Some studies show that laboratory tests to assess iron homeostasis help in differentiating the cause of microcytosis. These include serum ferritin, serum iron, transferrin saturation (TSAT), and soluble transferrin receptor (sTFr) levels. Based on assessment of these parameters, iron deficiency can be confirmed.[1] However, it is a known fact that serum ferritin and serum iron are affected by factors like the presence of inflammation. A soluble form of transferrin receptor assay can be used as diagnostic tool for differentiating IDA and βTT.[3] The gold standard for the diagnosis of Btt is HbA2 estimation, with a cutoff value of greater than 3.8% in the range of 3.8 to 6.2%.[4] This can be detected by hemoglobin high-performance liquid chromatography (Hb-HPLC).[5] Differentiation of these main groups is necessitated by the point that iron treatment is not needed for thalassemia trait (TT). Under-recognition of TT has the risk of children being born with thalassemia major in case the partner of the index case is also with TT. Evaluation of the red cell indices and markers of iron homeostasis will help to narrow down cases needing investigations like HbHPLC/capillary electrophoresis. This study was done to study the utility of derived RBC indices and indices of iron homeostasis in the evaluation of microcytosis without anemia or with mild anemia

MATERIALS AND METHODS

Study Design, Setting, Inclusion, and Exclusion Criteria

This was a diagnostic test accuracy study done over a period of 1.5 years (2020–2021) and was carried out in the Department of Pathology, with Department of Biochemistry, JIPMER, as the collaborating department. Patients who had presented to the JIPMER hospital with a hemogram sample showing microcytosis (mean corpuscular volume [MCV] < 80 fL) without anemia or with mild anemia were included in the study. Anemia cutoff was taken according to the WHO criteria for all the patients. As the population in the study group is Indian, the cutoff for mild anemia (10–10.9 g/dL) was taken as per the Indian Council of Medical Research (ICMR) criteria. Patients who had been started on iron treatment and for whom samples were not available for complete workup were excluded.

Sample Size Calculation

The sample size was calculated by using the difference in the mean and standard deviation of RBC counts (x 1012/L) in βTT (5.56 ± 0.4) and IDA (4.84 ± 0.59) with 95% confidence interval and 90% power. The minimum sample size required for the study was estimated as 22 in each group. This was calculated by using the OpenEpi version 3.01 software. For most of the indices of iron homeostasis, the sample size was found to be lower. Since information is not available in the literature for sTfR, the sample size was rounded off to 30 in each group.

Study Procedure

The patients who presented to the JIPMER hospital whose routine hemogram sample were sent for hematology were recruited as per the inclusion and exclusion criteria. The patients were briefed about the study protocol and a written informed consent was obtained from them. Complete hemogram values (Sysmex XT 4000i) such as Hb, RBC count, MCV, mean corpuscular hemoglobin (MCH), mean corpuscular hemoglobin concentration (MCHC), RDW, peripheral smear were assessed. Based on these values, derived RBC indices were calculated. In total, seven indices were evaluated, which included Mentzer’s index, red cell distribution width index (RDWI), Ehsani’s index, Sirdah’s formula, Matos– Carvalho index, Shine and Lal index, and Sehgal’s index.

Derived Red Cell Indices

The formulae for derived red cell indices that were calculated included[2,618]:

  • Mentzer’s index[7] = MCV/RBC count.

  • RDWI[13] = (MCV × RDW)/RBC.

  • Ehsani’s index[16]= MCV—10 x RBC

  • Sirdah’s formula[14] = (MCV – RBC – (3 × Hb).

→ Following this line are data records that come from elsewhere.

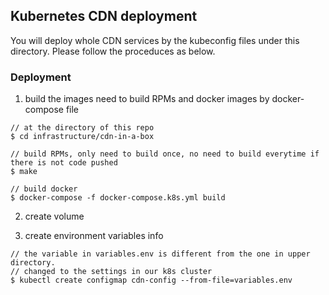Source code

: ## Kubernetes CDN deployment

You will deploy whole CDN services by the kubeconfig files under this directory.
Please follow the proceduces as below.

### Deployment

1. build the images
need to build RPMs and docker images by docker-compose file

```
// at the directory of this repo 
$ cd infrastructure/cdn-in-a-box

// build RPMs, only need to build once, no need to build everytime if there is not code pushed 
$ make

// build docker
$ docker-compose -f docker-compose.k8s.yml build

```

2. create volume

3. create environment variables info
```
// the variable in variables.env is different from the one in upper directory.
// changed to the settings in our k8s cluster
$ kubectl create configmap cdn-config --from-file=variables.env
```


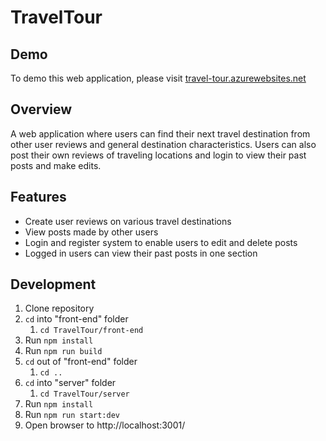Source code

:# TravelTour

## Demo
To demo this web application, please visit [travel-tour.azurewebsites.net](https://travel-tour.azurewebsites.net/)


## Overview
A web application where users can find their next travel destination from other user reviews and general destination characteristics. Users can also post their own reviews of traveling locations and login to view their past posts and make edits.

## Features
  * Create user reviews on various travel destinations
  * View posts made by other users
  * Login and register system to enable users to edit and delete posts
  * Logged in users can view their past posts in one section

## Development
1. Clone repository
2. ```cd``` into "front-end" folder
    1. ```cd TravelTour/front-end```
3. Run ```npm install```
4. Run ```npm run build```
5. ```cd``` out of "front-end" folder
    1. ```cd ..```
6. ```cd``` into "server" folder
    1. ```cd TravelTour/server```
7. Run ```npm install```
8. Run ```npm run start:dev```
9. Open browser to http://localhost:3001/
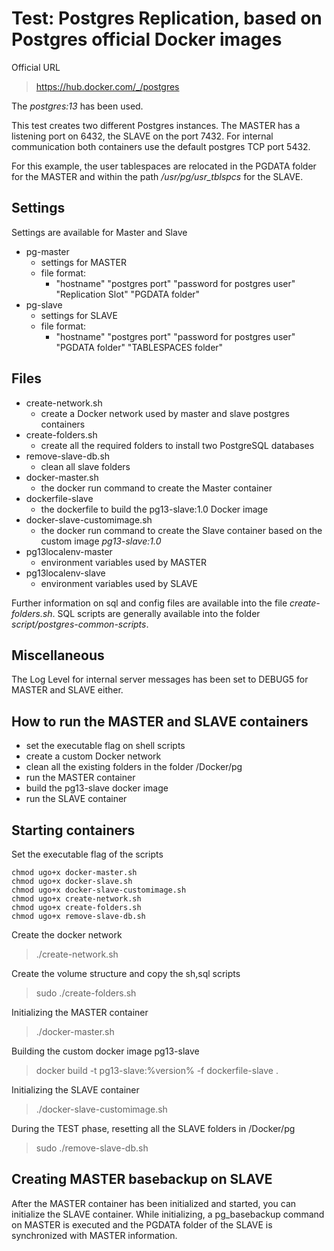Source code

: # Test: Postgres Replication, based on Postgres official Docker images

Official URL
> https://hub.docker.com/_/postgres

The *postgres:13* has been used.

This test creates two different Postgres instances.
The MASTER has a listening port on 6432, the SLAVE on the port 7432.
For internal communication both containers use the default postgres TCP port 5432.

For this example, the user tablespaces are relocated in the PGDATA folder for the MASTER and within the path */usr/pg/usr_tblspcs* for the SLAVE.

## Settings
Settings are available for Master and Slave

- pg-master
	+ settings for MASTER
	+ file format:
		* "hostname" "postgres port" "password for postgres user" "Replication Slot" "PGDATA folder"
- pg-slave
	+ settings for SLAVE
	+ file format:
		* "hostname" "postgres port" "password for postgres user" "PGDATA folder" "TABLESPACES folder"

## Files

- create-network.sh
	+ create a Docker network used by master and slave postgres containers
- create-folders.sh
	+ create all the required folders to install two PostgreSQL databases
- remove-slave-db.sh
	+ clean all slave folders
- docker-master.sh
	+ the docker run command to create the Master container
- dockerfile-slave
	+ the dockerfile to build the pg13-slave:1.0 Docker image
- docker-slave-customimage.sh
	+ the docker run command to create the Slave container based on the custom image *pg13-slave:1.0*
- pg13localenv-master
	+ environment variables used by MASTER
- pg13localenv-slave
	+ environment variables used by SLAVE
	
Further information on sql and config files are available into the file _create-folders.sh_.
SQL scripts are generally available into the folder _script/postgres-common-scripts_.
	

## Miscellaneous
The Log Level for internal server messages has been set to DEBUG5 for MASTER and SLAVE either.


## How to run the MASTER and SLAVE containers
- set the executable flag on shell scripts
- create a custom Docker network
- clean all the existing folders in the folder /Docker/pg
- run the MASTER container
- build the pg13-slave docker image
- run the SLAVE container


## Starting containers

Set the executable flag of the scripts
```language
chmod ugo+x docker-master.sh
chmod ugo+x docker-slave.sh
chmod ugo+x docker-slave-customimage.sh
chmod ugo+x create-network.sh
chmod ugo+x create-folders.sh
chmod ugo+x remove-slave-db.sh
```

Create the docker network
> ./create-network.sh

Create the volume structure and copy the sh,sql scripts
> sudo ./create-folders.sh

Initializing the MASTER container
> ./docker-master.sh

Building the custom docker image pg13-slave
> docker build -t pg13-slave:%version% -f dockerfile-slave .

Initializing the SLAVE container
> ./docker-slave-customimage.sh

During the TEST phase, resetting all the SLAVE folders in /Docker/pg
> sudo ./remove-slave-db.sh


## Creating MASTER basebackup on SLAVE
After the MASTER container has been initialized and started, you can initialize the SLAVE container.
While initializing, a pg_basebackup command on MASTER is executed and the PGDATA folder of the SLAVE is synchronized with MASTER information.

  • Matos–Carvalho index[2] = (1.91 × RBC) + (0.44 × MCHC).

  • Shine and Lal index[9] = MCV × MCV × MCH/100.

  • Sehgal’s index[18] = MCV × MCV/RBC.

Using these formulae, derived red cell indices were calculated. Based on the literature, certain cutoffs in these indices have been used for differentiating TT and IDA. These established cutoffs were used in this study to determine the diagnostic accuracy of these indices in differentiating IDA from TT.

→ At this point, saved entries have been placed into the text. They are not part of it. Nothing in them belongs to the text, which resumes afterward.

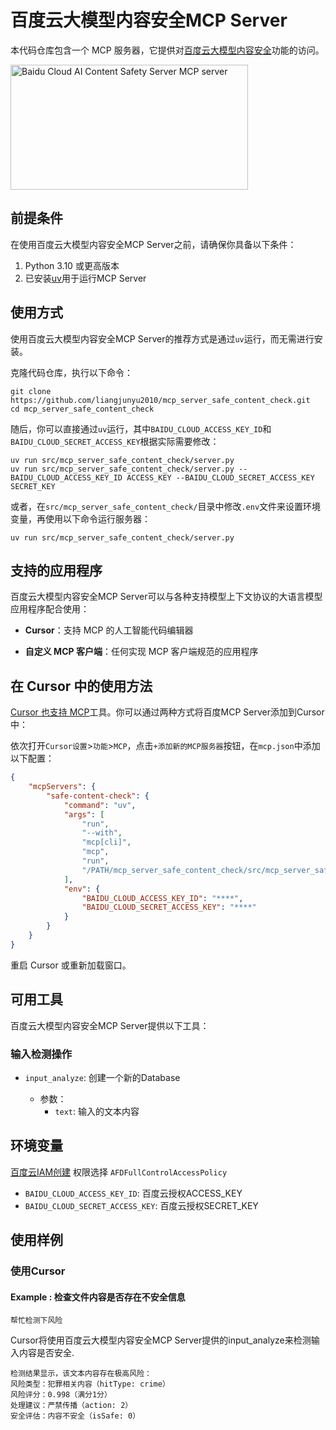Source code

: # 百度云大模型内容安全MCP Server

本代码仓库包含一个 MCP 服务器，它提供对[百度云大模型内容安全](https://cloud.baidu.com/doc/AIGC_SEC/s/qlxblhd5j)功能的访问。

<a href="https://glama.ai/mcp/servers/@liangjunyu2010/mcp_server_safe_content_check">
  <img width="380" height="200" src="https://glama.ai/mcp/servers/@liangjunyu2010/mcp_server_safe_content_check/badge" alt="Baidu Cloud AI Content Safety Server MCP server" />
</a>

## 前提条件

在使用百度云大模型内容安全MCP Server之前，请确保你具备以下条件：
1. Python 3.10 或更高版本
2. 已安装[uv](https://github.com/astral-sh/uv)用于运行MCP Server

## 使用方式

使用百度云大模型内容安全MCP Server的推荐方式是通过`uv`运行，而无需进行安装。

克隆代码仓库，执行以下命令：
```
git clone https://github.com/liangjunyu2010/mcp_server_safe_content_check.git
cd mcp_server_safe_content_check
```
随后，你可以直接通过`uv`运行，其中`BAIDU_CLOUD_ACCESS_KEY_ID`和`BAIDU_CLOUD_SECRET_ACCESS_KEY`根据实际需要修改：
```
uv run src/mcp_server_safe_content_check/server.py 
uv run src/mcp_server_safe_content_check/server.py --BAIDU_CLOUD_ACCESS_KEY_ID ACCESS_KEY --BAIDU_CLOUD_SECRET_ACCESS_KEY SECRET_KEY
```

或者，在`src/mcp_server_safe_content_check/`目录中修改`.env`文件来设置环境变量，再使用以下命令运行服务器：
```
uv run src/mcp_server_safe_content_check/server.py 
```

## 支持的应用程序

百度云大模型内容安全MCP Server可以与各种支持模型上下文协议的大语言模型应用程序配合使用：

- **Cursor**：支持 MCP 的人工智能代码编辑器

- **自定义 MCP 客户端**：任何实现 MCP 客户端规范的应用程序

## 在 Cursor 中的使用方法

[Cursor 也支持 MCP](https://docs.cursor.com/context/model-context-protocol)工具。你可以通过两种方式将百度MCP Server添加到Cursor中：

依次打开`Cursor设置`>`功能`>`MCP`，点击`+添加新的MCP服务器`按钮，在`mcp.json`中添加以下配置：
```JSON
{
    "mcpServers": {
        "safe-content-check": {
            "command": "uv",
            "args": [
                "run",
                "--with",
                "mcp[cli]",
                "mcp",
                "run",
                "/PATH/mcp_server_safe_content_check/src/mcp_server_safe_content_check/server.py"
            ],
            "env": {
                "BAIDU_CLOUD_ACCESS_KEY_ID": "****",
                "BAIDU_CLOUD_SECRET_ACCESS_KEY": "****"
            }
        }
    }
}
```
重启 Cursor 或重新加载窗口。

## 可用工具

百度云大模型内容安全MCP Server提供以下工具：

### 输入检测操作

- `input_analyze`: 创建一个新的Database

  - 参数：
    - `text`: 输入的文本内容

## 环境变量

[百度云IAM创建](https://console.bce.baidu.com/iam/#/iam/accesslist)  权限选择 `AFDFullControlAccessPolicy`

- `BAIDU_CLOUD_ACCESS_KEY_ID`: 百度云授权ACCESS_KEY
- `BAIDU_CLOUD_SECRET_ACCESS_KEY`: 百度云授权SECRET_KEY

## 使用样例

### 使用Cursor

#### Example : 检查文件内容是否存在不安全信息

```
帮忙检测下风险
```
Cursor将使用百度云大模型内容安全MCP Server提供的input_analyze来检测输入内容是否安全.

```
检测结果显示，该文本内容存在极高风险：
风险类型：犯罪相关内容（hitType: crime）
风险评分：0.998（满分1分）
处理建议：严禁传播（action: 2）
安全评估：内容不安全（isSafe: 0）
```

Hemoglobin High-Performance Liquid Chromatography Using HPLC (Bio-Rad D10 analyzer), hemoglobin variants were assessed. The principle is that it is a form of liquid chromatography used to separate compounds that are dissolved in solution and high pressure is used to push the mobile-phase solution (liquid) through a column of stationary phase (solid) allowing separation of complex mixtures with high resolution based on physical and chemical interactions. HPLC was done for all patients (n = 60) and hemoglobin fractions such as HbA2, HbA0, HbF, and Hb variants, if any, were assessed.

Patients were divided into two groups: group 1 having microcytosis with normal proportion of Hb variants and group 2 having abnormal proportion of Hb variants.

Iron Parameters

Serum ferritin, serum iron (Fe), serum transferrin (TF), and sTFr were measured. The ferritin levels were assessed by chemiluminescence assay. Iron was estimated colorimetrically in Beckman Coulter clinical chemistry analyzer by spectrometry. Transferrin and sTFr assays were assessed by enzyme-linked immunosorbent assay (ELISA). TSAT was calculated by using the following formula: TSAT = (Fe/TF) × 70.9. The sTFr ferritin (sTfR-F) index was calculated by the following formula: sTFr-F index = sTFr/ log-ferritin.

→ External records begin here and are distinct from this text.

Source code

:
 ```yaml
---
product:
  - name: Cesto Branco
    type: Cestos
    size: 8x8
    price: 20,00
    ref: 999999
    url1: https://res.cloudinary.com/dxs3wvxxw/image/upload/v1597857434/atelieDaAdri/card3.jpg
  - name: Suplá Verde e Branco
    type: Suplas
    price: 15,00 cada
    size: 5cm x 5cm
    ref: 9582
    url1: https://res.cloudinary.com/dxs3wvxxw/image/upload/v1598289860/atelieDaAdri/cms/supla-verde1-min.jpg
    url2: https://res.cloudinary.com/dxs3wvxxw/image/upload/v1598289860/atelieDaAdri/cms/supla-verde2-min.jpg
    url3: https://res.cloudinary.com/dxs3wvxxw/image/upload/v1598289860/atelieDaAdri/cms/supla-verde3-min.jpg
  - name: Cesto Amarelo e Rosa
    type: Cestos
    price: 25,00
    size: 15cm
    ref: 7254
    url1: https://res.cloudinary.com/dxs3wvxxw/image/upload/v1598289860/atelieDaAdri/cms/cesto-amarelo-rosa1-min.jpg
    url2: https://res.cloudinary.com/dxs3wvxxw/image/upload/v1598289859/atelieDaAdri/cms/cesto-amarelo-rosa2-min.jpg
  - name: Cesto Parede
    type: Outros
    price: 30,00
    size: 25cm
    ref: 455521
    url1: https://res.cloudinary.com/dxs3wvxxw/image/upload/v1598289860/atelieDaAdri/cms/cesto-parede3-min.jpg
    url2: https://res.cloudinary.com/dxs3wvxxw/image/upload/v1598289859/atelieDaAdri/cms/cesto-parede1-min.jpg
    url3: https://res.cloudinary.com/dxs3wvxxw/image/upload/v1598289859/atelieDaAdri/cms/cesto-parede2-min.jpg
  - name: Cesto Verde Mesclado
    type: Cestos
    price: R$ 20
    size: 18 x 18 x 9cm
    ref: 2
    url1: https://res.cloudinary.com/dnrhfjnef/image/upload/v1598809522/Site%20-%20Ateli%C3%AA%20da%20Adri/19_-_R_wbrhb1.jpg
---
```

Based on all these values, the patients (n = 60) were categorized as IDA and iron-deficient erythropoiesis (IDE). IDE was defined by no anemia but with serum ferritin values less than 15 µg/L, and if the ferritin values were in the range of 15 to 99 µg/L, then TSATvalues less than 16% was taken. If it was associated with anemia, then it was labeled as IDA. Normal iron store is defined as serum ferritin in the range of 15 to 300 µg/L and TSAT of 16 to 50% and increased iron store is defined as serum ferritin greater than 300 µg/L.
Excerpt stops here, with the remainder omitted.